Mit den Rücktritten von Boris Johnson und Nicola Sturgeon hat sich die britische Politik verändert. Jetzt sind statt Feuer und Farbe Manager am Zug.

Als es Farbe und Feuer in der Politik gab: Boris Johnson und Nicola Sturgon im Juli 2019 Foto: Russel Cheyne/reuters

N och vor wenigen Jahren dominierten sie die britische Politik: Boris Johnson und Nicola Sturgeon. Der eine in London, die andere in Edinburgh, sie regierten mit haushohen Mehrheiten, sie genossen hohe Beliebtheit und schienen auf Dauer unangreifbar. Britischer Brexiteer gegen schottische Freiheitskämpferin – diese rivalisierenden Selbstinszenierungen stellten alles andere in den Schatten.

Jetzt sind sie beide auf einmal weg vom Fenster. Johnson trat erst als Premier zurück und jetzt auch als Abgeordneter.

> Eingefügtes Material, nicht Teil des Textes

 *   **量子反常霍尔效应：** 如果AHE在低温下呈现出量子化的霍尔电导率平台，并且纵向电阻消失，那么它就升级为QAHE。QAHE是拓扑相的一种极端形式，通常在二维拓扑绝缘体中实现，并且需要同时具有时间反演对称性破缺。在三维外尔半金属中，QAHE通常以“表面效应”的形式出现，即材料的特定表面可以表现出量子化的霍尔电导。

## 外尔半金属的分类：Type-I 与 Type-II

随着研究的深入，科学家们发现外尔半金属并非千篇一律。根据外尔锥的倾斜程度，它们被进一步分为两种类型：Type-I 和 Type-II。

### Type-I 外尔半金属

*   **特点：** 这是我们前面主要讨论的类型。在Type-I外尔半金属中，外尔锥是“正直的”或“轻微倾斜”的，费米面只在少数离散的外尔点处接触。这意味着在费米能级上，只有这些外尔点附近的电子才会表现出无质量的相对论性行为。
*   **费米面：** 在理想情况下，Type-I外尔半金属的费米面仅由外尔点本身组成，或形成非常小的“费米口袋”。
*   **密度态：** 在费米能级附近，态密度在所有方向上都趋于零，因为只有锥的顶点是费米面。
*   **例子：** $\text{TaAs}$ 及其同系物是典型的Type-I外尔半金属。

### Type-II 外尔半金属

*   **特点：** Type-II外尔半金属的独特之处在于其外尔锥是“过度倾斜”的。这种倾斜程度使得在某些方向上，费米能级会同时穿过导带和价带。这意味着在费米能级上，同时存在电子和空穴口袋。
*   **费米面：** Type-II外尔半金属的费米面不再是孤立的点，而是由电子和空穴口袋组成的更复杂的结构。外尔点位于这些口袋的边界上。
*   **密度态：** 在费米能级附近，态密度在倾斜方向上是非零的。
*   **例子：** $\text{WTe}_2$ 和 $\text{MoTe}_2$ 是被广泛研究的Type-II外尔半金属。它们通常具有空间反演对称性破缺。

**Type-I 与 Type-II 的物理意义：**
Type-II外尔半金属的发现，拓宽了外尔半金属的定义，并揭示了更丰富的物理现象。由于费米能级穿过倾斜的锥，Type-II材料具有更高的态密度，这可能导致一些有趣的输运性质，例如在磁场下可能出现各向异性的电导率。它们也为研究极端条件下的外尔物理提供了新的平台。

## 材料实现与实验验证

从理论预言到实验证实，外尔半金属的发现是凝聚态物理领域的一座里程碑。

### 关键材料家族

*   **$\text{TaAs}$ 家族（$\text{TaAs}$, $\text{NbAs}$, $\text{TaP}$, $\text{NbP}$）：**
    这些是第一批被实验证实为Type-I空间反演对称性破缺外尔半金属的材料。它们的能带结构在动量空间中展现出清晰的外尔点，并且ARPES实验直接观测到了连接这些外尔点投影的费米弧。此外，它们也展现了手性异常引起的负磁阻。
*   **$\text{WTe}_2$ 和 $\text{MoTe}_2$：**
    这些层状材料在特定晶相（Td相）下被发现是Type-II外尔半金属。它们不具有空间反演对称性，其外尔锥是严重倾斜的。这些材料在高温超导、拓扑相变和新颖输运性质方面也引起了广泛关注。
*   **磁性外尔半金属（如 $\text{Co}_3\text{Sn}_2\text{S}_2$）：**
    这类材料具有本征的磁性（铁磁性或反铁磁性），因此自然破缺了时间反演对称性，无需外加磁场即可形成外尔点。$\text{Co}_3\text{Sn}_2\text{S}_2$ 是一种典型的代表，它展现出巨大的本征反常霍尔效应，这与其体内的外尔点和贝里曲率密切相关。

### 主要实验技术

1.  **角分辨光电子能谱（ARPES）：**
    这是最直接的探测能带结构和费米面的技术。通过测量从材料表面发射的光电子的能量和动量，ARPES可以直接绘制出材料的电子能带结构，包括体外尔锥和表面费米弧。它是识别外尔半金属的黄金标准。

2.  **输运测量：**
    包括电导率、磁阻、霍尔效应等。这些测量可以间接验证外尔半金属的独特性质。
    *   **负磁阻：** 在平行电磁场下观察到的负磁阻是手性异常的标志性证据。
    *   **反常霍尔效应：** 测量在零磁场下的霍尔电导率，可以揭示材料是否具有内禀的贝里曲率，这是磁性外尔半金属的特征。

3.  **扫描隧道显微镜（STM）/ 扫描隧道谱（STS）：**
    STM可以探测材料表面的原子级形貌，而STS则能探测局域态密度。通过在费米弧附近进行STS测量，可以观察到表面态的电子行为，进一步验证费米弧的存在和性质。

Sturgeon trat erst als „First Minister“ ab und musste jetzt eine Festnahme über sich ergehen lassen. Für beide gilt: Ihre Reputation liegt in Trümmern, ihr Lebenswerk bröckelt. Von Schottlands Unabhängigkeit ist keine Rede mehr, der Brexit ist zwar vollzogen, aber begeistert ist davon niemand. Die allermeisten Leute wollen von beiden Personen nichts mehr wissen: Ihre Bilanz ist im Rückblick äußerst bescheiden, ihre Mitstreiter sind ihrer überdrüssig – ihre Zeit ist vorbei.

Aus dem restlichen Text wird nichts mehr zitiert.